On August 8, at 2:30 a.m. Eastern time, the computer system servers of Delta Air Lines’ data center in Atlanta powered down following a power outage. Duplicate systems either failed to come online or were overwhelmed, and as a result, the entire computer system stopped working.
According to John Kraft, a spokesperson for Georgia Power (the company that provides electricity to the data center), a switchgear was responsible for the outage. A switchgear works just like a circuit breaker in a home — it helps control and switch power flows.
Industry analyst and former airline executive Robert Mann said to Reuters that “the company was probably running a routine test of its backup power supplies when the switchgear failed and locked Delta out of its reserve generators.”
As a result, about 1,000 flights were canceled on August 8, and more were canceled in the days following, as Delta scrambled to recover. The vast majority of other flights were delayed.
Aside from the impact on passengers, this incident affected dozens of airports and increased the workload of flight operations officers all over the world.
Of course, the carefully orchestrated system of connecting flights between Delta Air Lines and its partners also suffered. Many passengers had to stay overnight in cities where they had expected to have a brief layover.
Delta offered those passengers the option of abandoning their planned flight voluntarily and staying at the city of departure for one day at the company’s cost. Many agreed. Delta also promised $200 in travel vouchers to all customers whose flights were canceled or delayed by more than three hours.
How I spent that dayThe afternoon of August 8th was the worst part of the day. It was the peak of the failures, flight cancellations, and delays. I spent this time at Los Angeles International Airport, the fifth busiest airport in the world for passenger traffic (it serves about 70 million passengers per year). It’s not a calm place even when everything is OK.
Strange things happened here and there. My flight to Seattle disappeared from the arrivals and departures board. Delta’s mobile app provided the only way to find out when and where boarding started.
However, the assigned gate changed every five minutes. I figured the people in charge of gate assignments must have been shuffling hundreds of flights around dozens of gates —like a giant game of Tetris at the highest difficulty level.

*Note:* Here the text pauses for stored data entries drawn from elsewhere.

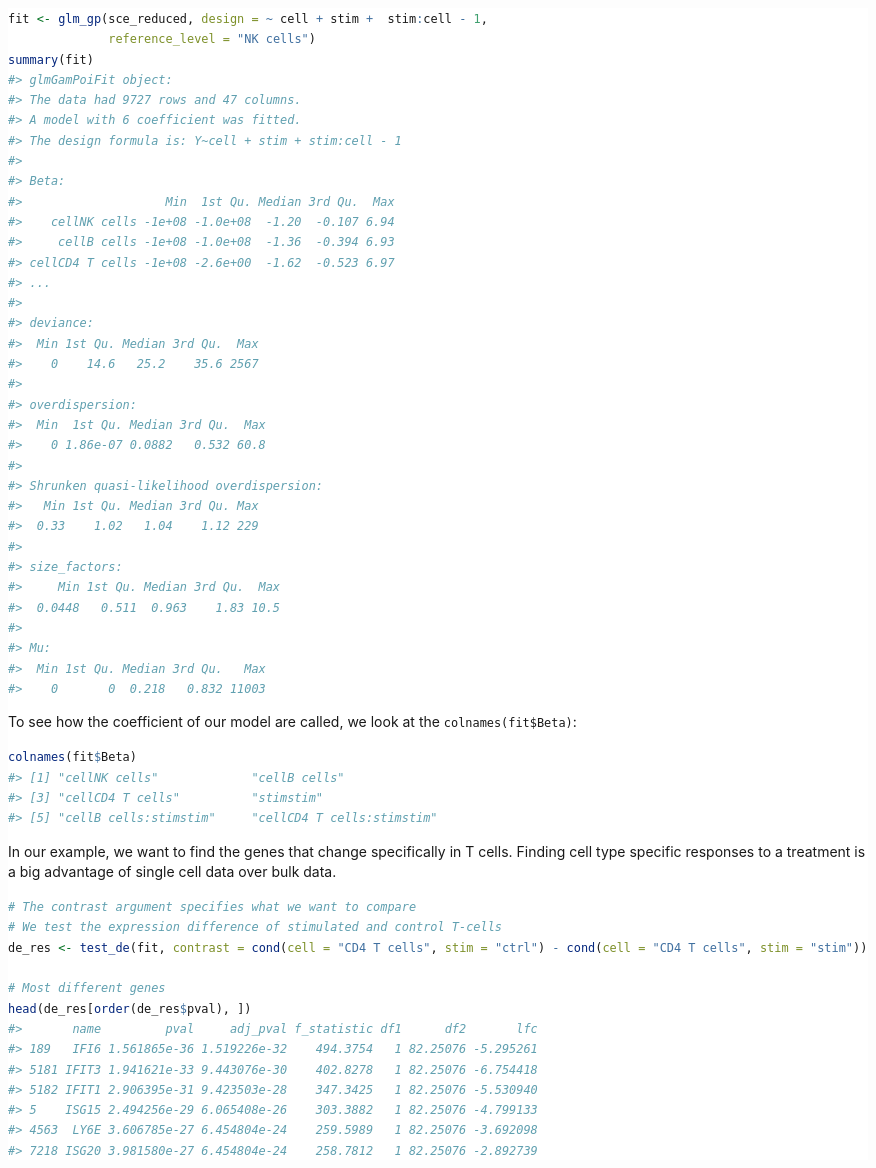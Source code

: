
 ``` r
fit <- glm_gp(sce_reduced, design = ~ cell + stim +  stim:cell - 1,
              reference_level = "NK cells")
summary(fit)
#> glmGamPoiFit object:
#> The data had 9727 rows and 47 columns.
#> A model with 6 coefficient was fitted.
#> The design formula is: Y~cell + stim + stim:cell - 1
#> 
#> Beta:
#>                    Min  1st Qu. Median 3rd Qu.  Max
#>    cellNK cells -1e+08 -1.0e+08  -1.20  -0.107 6.94
#>     cellB cells -1e+08 -1.0e+08  -1.36  -0.394 6.93
#> cellCD4 T cells -1e+08 -2.6e+00  -1.62  -0.523 6.97
#> ...
#> 
#> deviance:
#>  Min 1st Qu. Median 3rd Qu.  Max
#>    0    14.6   25.2    35.6 2567
#> 
#> overdispersion:
#>  Min  1st Qu. Median 3rd Qu.  Max
#>    0 1.86e-07 0.0882   0.532 60.8
#> 
#> Shrunken quasi-likelihood overdispersion:
#>   Min 1st Qu. Median 3rd Qu. Max
#>  0.33    1.02   1.04    1.12 229
#> 
#> size_factors:
#>     Min 1st Qu. Median 3rd Qu.  Max
#>  0.0448   0.511  0.963    1.83 10.5
#> 
#> Mu:
#>  Min 1st Qu. Median 3rd Qu.   Max
#>    0       0  0.218   0.832 11003
```

To see how the coefficient of our model are called, we look at the
`colnames(fit$Beta)`:

``` r
colnames(fit$Beta)
#> [1] "cellNK cells"             "cellB cells"             
#> [3] "cellCD4 T cells"          "stimstim"                
#> [5] "cellB cells:stimstim"     "cellCD4 T cells:stimstim"
```

In our example, we want to find the genes that change specifically in T
cells. Finding cell type specific responses to a treatment is a big
advantage of single cell data over bulk data.

``` r
# The contrast argument specifies what we want to compare
# We test the expression difference of stimulated and control T-cells
de_res <- test_de(fit, contrast = cond(cell = "CD4 T cells", stim = "ctrl") - cond(cell = "CD4 T cells", stim = "stim")) 

# Most different genes
head(de_res[order(de_res$pval), ])
#>       name         pval     adj_pval f_statistic df1      df2       lfc
#> 189   IFI6 1.561865e-36 1.519226e-32    494.3754   1 82.25076 -5.295261
#> 5181 IFIT3 1.941621e-33 9.443076e-30    402.8278   1 82.25076 -6.754418
#> 5182 IFIT1 2.906395e-31 9.423503e-28    347.3425   1 82.25076 -5.530940
#> 5    ISG15 2.494256e-29 6.065408e-26    303.3882   1 82.25076 -4.799133
#> 4563  LY6E 3.606785e-27 6.454804e-24    259.5989   1 82.25076 -3.692098
#> 7218 ISG20 3.981580e-27 6.454804e-24    258.7812   1 82.25076 -2.892739
```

Having run for a half-hour across the terminal, I finally arrived at the gate that was really assigned for my flight. That gate assignment existed only as a verbal arrangement: Airline employees stayed in constant touch using good old phones.
It was two more hours before I got to the plane, and then another two hours before the plane actually took off.

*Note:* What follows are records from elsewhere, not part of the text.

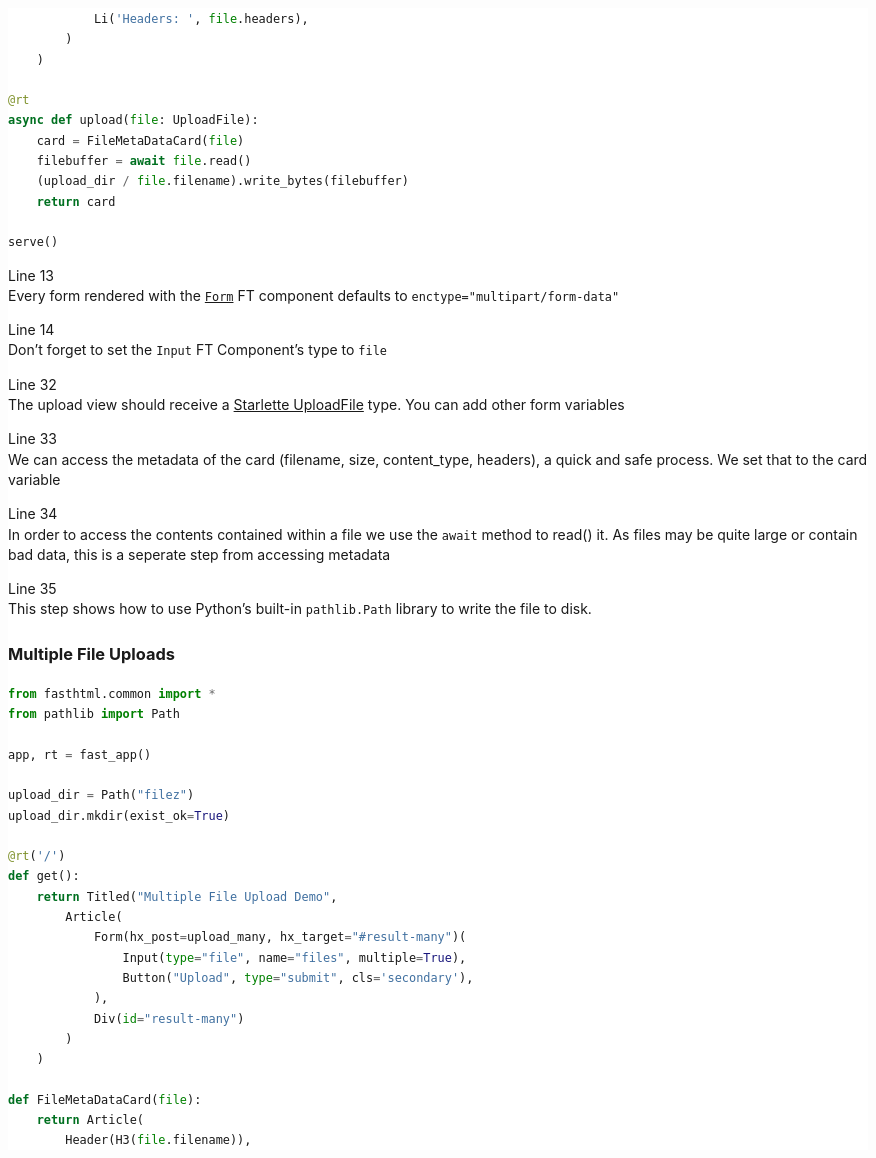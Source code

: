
 ``` python
            Li('Headers: ', file.headers),
        )
    )    

@rt
async def upload(file: UploadFile):
    card = FileMetaDataCard(file)
    filebuffer = await file.read()
    (upload_dir / file.filename).write_bytes(filebuffer)
    return card

serve()
```

Line 13  
Every form rendered with the
[`Form`](https://docs.fastht.ml/api/xtend.html#form) FT component
defaults to `enctype="multipart/form-data"`

Line 14  
Don’t forget to set the `Input` FT Component’s type to `file`

Line 32  
The upload view should receive a [Starlette
UploadFile](https://www.starlette.io/requests/#request-files) type. You
can add other form variables

Line 33  
We can access the metadata of the card (filename, size, content_type,
headers), a quick and safe process. We set that to the card variable

Line 34  
In order to access the contents contained within a file we use the
`await` method to read() it. As files may be quite large or contain bad
data, this is a seperate step from accessing metadata

Line 35  
This step shows how to use Python’s built-in `pathlib.Path` library to
write the file to disk.

### Multiple File Uploads

``` python
from fasthtml.common import *
from pathlib import Path

app, rt = fast_app()

upload_dir = Path("filez")
upload_dir.mkdir(exist_ok=True)

@rt('/')
def get():
    return Titled("Multiple File Upload Demo",
        Article(
            Form(hx_post=upload_many, hx_target="#result-many")(
                Input(type="file", name="files", multiple=True),
                Button("Upload", type="submit", cls='secondary'),
            ),
            Div(id="result-many")
        )
    )

def FileMetaDataCard(file):
    return Article(
        Header(H3(file.filename)),
```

During the five-hour delay, I could not help but appreciate the professional behavior of the airline’s employees. They did their best to mitigate the consequences of the outage. With great patience, they explained to passengers what was going on and apologized for the inconvenience — always polite, friendly, and calm. No employees behaved rudely or ignored questions, although they still had a lot of other work to do.
ConclusionsWhen a computer system fails, we have to switch to old-fashioned methods that not only feel radically inefficient, but also are far from usable nowadays — they were not designed to cope with modern loads. All we can do in that case is hope that the electronic systems will come back online as soon as possible.
So what can be done? Should we abandon electronic systems if they are occasionally unreliable? Of course not. No company can be competitive without modern technologies. Cars and trucks are dangerous, but no one is suggesting transporting goods and people by horse instead.
What we really need is maximum attention on security and reliability. The electronics we rely on to manage the work of critical infrastructure should be properly protected from incidents and attacks. This one example is an important reminder of the enormous impact any serious failure in industrial computer system can have on the lives of hundreds of thousands of people — not to mention the financial losses.